Albanians started migrating to Greece in the early 1990s following the fall of the communist regime in Albania and almost half a century of isolation from the rest of the world. Today, ethnic Albanians constitute approximately 5% of the population of Greece, with a large number of them being the children of those first-generation migrants.
In this Greek Studies Now roundtable we explore what it means to be Albanian-Greek for those who were born in Greece or have migrated there at a young age, in light of the attitudes that the community has encountered. Although hyphenated identities are widely used in places such as the U.S., it seems that Greek society has been slow in adopting such designations and in recognizing the sociocultural complexity of the positions of Albanian-Greeks in present-day Greece.

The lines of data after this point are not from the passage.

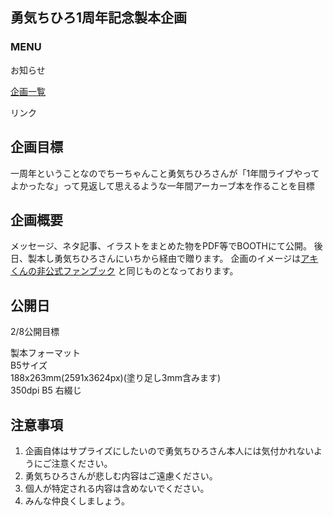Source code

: ## 勇気ちひろ1周年記念製本企画

### MENU

お知らせ  

[企画一覧](https://kkumt93.github.io/Chihiro_1stAnni/Event_List)  

リンク

## 企画目標
一周年ということなのでちーちゃんこと勇気ちひろさんが「1年間ライブやってよかったな」って見返して思えるような一年間アーカーブ本を作ることを目標

## 企画概要
メッセージ、ネタ記事、イラストをまとめた物をPDF等でBOOTHにて公開。
後日、製本し勇気ちひろさんにいちから経由で贈ります。
企画のイメージは[アキくんの非公式ファンブック](https://suzuyaakiseitan.booth.pm/items/1114927)
と同じものとなっております。

## 公開日
2/8公開目標

製本フォーマット  
B5サイズ  
188x263mm(2591x3624px)(塗り足し3mm含みます)  
350dpi  B5 右綴じ

## 注意事項
1. 企画自体はサプライズにしたいので勇気ちひろさん本人には気付かれないようにご注意ください。
2. 勇気ちひろさんが悲しむ内容はご遠慮ください。
3. 個人が特定される内容は含めないでください。
4. みんな仲良くしましょう。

The question of whether versions of Albanianness can be included in the way we think of Greek citizenship today has very rarely been addressed to those directly concerned. In this roundtable we aim to open up the space to ask our panellists if they feel included in Greece and what kind of relationship they have formed with the country. How do they relate to the ways they have been formed as subjects through dominant discourses in Greece? What counternarratives have they devised to speak back to these dominant discourses through literature, art, film, scholarship, philosophy or other fields and modes of expression? How do they approach the question of a hyphenated identity: does an Albanian-Greek identity exist, and if so, which conditions, inclusions, and exclusions have helped shape it or have undercut its formation? Is such a hyphenated identity necessary or desirable?
- Eno Agolli (poet and philosopher, Rutgers University)
- Ilira Aliaj (educator and translator)
- Ervin Kondakciu (political scientist, Universities of Hamburg and Groningen)
- Neritan Zinxhiria (film director)
In the first part of this event, we have brief presentations by the four main speakers. In the second part, we open the floor for a live conversation with invited interlocutors from academic and activist communities as well as with the audience.